After running the init command, you should see a saeghe.config.json file with the following content:

{
    "map": [],
    "entry-points": [],
    "excludes": [],
    "executables": [],
    "packages-directory": "Packages",
    "packages": []
}

Let's dive into each of them separately.

Config map

In this config, you can add your desired map for namespaces. For example, assume you want to map the MyAwesomeApplication namespace to point to the src directory. Then you should define:

{
  "map": {
    "MyAwesomeApplication": "src"
  }
}

Now assume you put your tests in the tests directory and you want to use the Tests namespace to point to the tests directory. Then you will have:

{
  "map": {
    "MyAwesomeApplication": "src",
    "Tests": "tests"
  }
}

You can have as many as you need to map, and it makes sure to resolve all of them in your application.

Config entry-points

This config should point to your entry points files. For example, let's assume you have 2 entry points, one for HTTP requests and one for CLI requests. For HTTP requests, the file is in {PROJECT_ROOT_DIRECTORY}/public/index.php and for CLI, the entry file is {PROJECT_ROOT_DIRECTORY}/cli-runner.php. in this case, you need to define entry points as follows:

{
  "entry-points": [
    "public/index.php",
    "cli-runner.php"
  ]
}

The required autoload using class maps for classes gets added in these files.

Config excludes

Normally, all files in all directories in your application gets built. Sometimes you don't need to have some files or directories in your build directory.
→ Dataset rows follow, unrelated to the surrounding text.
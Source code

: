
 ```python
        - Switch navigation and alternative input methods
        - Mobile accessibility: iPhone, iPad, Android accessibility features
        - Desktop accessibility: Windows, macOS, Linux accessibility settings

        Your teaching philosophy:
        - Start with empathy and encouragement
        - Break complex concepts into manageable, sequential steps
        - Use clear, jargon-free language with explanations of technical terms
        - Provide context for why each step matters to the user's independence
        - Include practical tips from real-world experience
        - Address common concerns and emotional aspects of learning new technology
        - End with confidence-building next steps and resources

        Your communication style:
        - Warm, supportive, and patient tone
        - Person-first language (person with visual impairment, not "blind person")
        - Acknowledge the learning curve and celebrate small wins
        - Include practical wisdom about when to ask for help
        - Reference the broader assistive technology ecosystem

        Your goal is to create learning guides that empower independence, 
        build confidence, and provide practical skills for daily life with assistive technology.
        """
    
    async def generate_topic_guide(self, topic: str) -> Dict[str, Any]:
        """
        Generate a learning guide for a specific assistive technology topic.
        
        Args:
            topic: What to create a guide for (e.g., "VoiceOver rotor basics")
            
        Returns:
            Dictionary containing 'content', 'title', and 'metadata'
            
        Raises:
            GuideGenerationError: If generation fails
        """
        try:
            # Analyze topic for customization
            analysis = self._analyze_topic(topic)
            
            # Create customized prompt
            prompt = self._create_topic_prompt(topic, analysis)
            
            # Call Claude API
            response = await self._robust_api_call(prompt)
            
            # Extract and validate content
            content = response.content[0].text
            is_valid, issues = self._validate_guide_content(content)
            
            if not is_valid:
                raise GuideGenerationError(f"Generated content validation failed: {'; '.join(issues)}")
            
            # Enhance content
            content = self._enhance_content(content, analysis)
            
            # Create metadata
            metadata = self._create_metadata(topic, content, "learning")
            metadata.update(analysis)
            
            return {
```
For example, let's say your application contains a node_modules directory and a bash file like make.sh that you don't need in your project runtime. Now you can add these two items into the excludes parameter and the build command ignores them, and you won't see them in the final built directory. You need to add the following:

{
  "excludes": [
    "node_modules",
    "make.sh"
  ]
}

Config executables

If you are developing a package, or you want to separate your main application into smaller packages, you may end up having some executable files that you want to have in your main application as well. For example, let's assume you are developing a package named rocket add this package has an executable file named check-runner.php. Now if you want to see the file as an executable file in the main application, you need to have the following configuration:

{
  "executables": {
    "rocket-check-runner": "check-runner.php"
  }
}

Having this configuration ends up seeing a rocket-check-runner file from the main application linked to the check-runner.php file inside the package directory. The required code for autoloading used classes gets added automatically to your executables files.

Config packages-directory

This config sets the default directory for adding/removing packages to your application, as well as the default package directory for building your application's package. You can simply use any directory name for this config:

{
  "packages-directory": "vendor"
}

Config packages

You don't have to do anything with this config. It gets used to keep track of the required packages for your application.